TASK DIRECTIONS: Skip the images and copy each record exactly as written.

*** GIVEN DATA

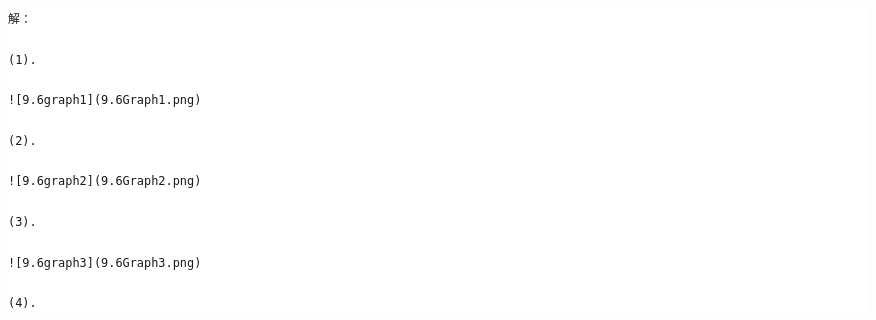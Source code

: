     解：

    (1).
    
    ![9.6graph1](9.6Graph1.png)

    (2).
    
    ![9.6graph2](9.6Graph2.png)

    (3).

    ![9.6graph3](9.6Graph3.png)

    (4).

******

TASK SOLUTION:
Source code

:     解：

    (1).
    
    ![9.6graph1](9.6Graph1.png)

    (2).
    
    ![9.6graph2](9.6Graph2.png)

    (3).

    ![9.6graph3](9.6Graph3.png)

    (4).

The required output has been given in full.